--- Extracted data Enclosed Below ---

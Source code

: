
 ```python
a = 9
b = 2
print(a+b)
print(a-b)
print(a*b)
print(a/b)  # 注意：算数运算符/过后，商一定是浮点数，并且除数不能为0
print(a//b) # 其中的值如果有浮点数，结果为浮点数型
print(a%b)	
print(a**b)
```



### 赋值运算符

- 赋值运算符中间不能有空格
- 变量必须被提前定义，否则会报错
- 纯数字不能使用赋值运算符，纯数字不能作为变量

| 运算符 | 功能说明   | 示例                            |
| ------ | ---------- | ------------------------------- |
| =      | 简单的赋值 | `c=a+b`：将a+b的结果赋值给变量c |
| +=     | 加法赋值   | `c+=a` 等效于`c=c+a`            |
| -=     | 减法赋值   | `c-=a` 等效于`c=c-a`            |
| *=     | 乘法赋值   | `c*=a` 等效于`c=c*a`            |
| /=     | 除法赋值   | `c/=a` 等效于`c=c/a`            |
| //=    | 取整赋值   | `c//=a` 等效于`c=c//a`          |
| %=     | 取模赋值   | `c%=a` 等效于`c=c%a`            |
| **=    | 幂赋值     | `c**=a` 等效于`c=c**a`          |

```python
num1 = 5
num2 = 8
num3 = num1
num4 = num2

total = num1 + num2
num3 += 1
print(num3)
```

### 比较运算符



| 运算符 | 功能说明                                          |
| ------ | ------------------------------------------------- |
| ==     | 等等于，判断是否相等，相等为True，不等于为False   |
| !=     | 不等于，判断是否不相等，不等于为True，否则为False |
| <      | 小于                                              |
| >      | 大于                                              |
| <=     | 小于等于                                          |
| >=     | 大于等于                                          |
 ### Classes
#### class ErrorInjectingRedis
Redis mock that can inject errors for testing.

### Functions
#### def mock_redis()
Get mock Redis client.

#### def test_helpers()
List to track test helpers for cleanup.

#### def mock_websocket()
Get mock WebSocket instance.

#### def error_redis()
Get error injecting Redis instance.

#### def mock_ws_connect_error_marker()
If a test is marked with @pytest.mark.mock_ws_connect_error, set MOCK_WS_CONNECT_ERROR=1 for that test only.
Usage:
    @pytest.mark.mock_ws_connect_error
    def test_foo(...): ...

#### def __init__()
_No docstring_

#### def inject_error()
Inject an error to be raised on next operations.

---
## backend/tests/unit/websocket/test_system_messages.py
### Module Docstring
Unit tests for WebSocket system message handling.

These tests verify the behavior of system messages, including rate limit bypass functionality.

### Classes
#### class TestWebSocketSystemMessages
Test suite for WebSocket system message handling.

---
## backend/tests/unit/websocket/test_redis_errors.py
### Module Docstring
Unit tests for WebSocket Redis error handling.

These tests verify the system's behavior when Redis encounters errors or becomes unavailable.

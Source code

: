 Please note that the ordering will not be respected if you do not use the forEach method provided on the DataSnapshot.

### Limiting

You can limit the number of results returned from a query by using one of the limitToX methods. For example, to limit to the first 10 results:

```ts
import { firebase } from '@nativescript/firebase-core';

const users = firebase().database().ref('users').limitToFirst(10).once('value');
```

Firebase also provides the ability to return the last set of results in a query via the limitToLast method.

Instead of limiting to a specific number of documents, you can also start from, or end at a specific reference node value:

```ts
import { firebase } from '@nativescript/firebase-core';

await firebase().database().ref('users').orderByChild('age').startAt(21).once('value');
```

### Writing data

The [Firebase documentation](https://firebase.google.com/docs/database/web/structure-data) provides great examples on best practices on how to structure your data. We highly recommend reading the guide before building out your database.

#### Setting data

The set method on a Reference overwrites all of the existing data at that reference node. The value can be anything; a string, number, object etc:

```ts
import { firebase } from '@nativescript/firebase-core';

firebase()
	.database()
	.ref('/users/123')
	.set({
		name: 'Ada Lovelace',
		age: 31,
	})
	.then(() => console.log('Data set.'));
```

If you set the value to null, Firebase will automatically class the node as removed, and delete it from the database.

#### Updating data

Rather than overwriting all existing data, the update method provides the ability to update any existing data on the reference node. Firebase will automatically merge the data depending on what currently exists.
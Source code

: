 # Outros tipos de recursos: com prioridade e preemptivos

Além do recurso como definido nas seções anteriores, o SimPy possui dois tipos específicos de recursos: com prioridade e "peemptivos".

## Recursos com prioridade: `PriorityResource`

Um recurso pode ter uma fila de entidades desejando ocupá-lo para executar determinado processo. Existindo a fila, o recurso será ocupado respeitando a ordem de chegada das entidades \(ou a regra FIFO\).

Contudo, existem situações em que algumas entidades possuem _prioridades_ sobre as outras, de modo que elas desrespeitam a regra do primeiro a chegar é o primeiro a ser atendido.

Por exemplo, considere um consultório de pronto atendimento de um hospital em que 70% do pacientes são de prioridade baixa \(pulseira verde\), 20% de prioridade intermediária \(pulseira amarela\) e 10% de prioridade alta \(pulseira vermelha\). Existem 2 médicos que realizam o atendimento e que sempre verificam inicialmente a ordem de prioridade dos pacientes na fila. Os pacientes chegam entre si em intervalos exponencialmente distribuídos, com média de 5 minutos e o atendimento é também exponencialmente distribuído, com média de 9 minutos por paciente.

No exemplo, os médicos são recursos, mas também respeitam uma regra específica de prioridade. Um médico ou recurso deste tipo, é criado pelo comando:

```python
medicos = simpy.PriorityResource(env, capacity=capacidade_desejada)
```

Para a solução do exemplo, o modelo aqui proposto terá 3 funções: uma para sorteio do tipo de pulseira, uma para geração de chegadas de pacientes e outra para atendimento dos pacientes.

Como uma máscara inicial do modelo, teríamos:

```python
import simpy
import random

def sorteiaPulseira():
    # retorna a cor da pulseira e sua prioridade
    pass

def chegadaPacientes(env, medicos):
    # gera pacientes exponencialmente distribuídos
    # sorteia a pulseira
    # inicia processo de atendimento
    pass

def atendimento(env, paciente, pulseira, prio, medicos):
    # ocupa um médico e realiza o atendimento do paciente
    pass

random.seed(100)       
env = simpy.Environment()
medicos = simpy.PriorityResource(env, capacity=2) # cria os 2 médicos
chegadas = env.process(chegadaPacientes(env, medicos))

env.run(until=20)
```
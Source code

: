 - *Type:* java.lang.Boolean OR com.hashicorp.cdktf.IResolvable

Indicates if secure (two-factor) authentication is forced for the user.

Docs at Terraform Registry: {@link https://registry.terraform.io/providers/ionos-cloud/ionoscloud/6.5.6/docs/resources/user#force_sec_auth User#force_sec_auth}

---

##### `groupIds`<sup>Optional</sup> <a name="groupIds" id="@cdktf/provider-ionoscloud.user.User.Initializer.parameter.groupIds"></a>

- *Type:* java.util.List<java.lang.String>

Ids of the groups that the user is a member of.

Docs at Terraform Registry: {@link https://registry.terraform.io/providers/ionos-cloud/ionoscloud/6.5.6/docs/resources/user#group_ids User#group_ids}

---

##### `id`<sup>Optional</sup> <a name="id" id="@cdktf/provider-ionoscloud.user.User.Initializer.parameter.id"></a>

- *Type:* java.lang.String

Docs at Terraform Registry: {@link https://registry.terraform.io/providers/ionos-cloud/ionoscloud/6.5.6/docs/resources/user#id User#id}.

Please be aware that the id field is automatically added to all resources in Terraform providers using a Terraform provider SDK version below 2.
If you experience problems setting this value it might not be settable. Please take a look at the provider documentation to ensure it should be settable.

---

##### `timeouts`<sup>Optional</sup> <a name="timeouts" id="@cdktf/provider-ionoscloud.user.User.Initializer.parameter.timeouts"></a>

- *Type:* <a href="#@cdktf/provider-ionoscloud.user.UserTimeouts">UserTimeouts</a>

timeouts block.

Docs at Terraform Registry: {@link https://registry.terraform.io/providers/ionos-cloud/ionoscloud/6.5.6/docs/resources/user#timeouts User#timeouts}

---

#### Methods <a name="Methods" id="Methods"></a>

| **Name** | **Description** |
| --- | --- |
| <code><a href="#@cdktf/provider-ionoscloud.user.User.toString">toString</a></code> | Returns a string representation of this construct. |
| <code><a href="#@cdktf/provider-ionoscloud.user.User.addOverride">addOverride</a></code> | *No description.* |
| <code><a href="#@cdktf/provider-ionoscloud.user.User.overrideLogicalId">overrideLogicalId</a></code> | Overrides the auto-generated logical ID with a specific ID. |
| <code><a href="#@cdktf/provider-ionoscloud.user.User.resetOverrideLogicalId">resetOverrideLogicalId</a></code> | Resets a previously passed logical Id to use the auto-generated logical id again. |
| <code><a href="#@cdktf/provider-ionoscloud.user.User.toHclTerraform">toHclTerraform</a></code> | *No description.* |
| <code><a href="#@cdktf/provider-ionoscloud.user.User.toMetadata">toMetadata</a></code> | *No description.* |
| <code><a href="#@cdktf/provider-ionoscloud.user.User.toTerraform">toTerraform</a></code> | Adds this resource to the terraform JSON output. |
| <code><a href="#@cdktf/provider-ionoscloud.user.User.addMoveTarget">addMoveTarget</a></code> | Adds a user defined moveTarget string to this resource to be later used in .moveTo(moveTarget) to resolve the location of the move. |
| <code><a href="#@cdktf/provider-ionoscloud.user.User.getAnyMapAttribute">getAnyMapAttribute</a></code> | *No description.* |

--- End of Enclosed Extracted data ---

Using only the data above, copy out the lines that include the word "Type".

> **Answer box**
: - *Type:* java.lang.Boolean OR com.hashicorp.cdktf.IResolvable
- *Type:* java.util.List<java.lang.String>
- *Type:* java.lang.String
- *Type:* <a href="#@cdktf/provider-ionoscloud.user.UserTimeouts">UserTimeouts</a>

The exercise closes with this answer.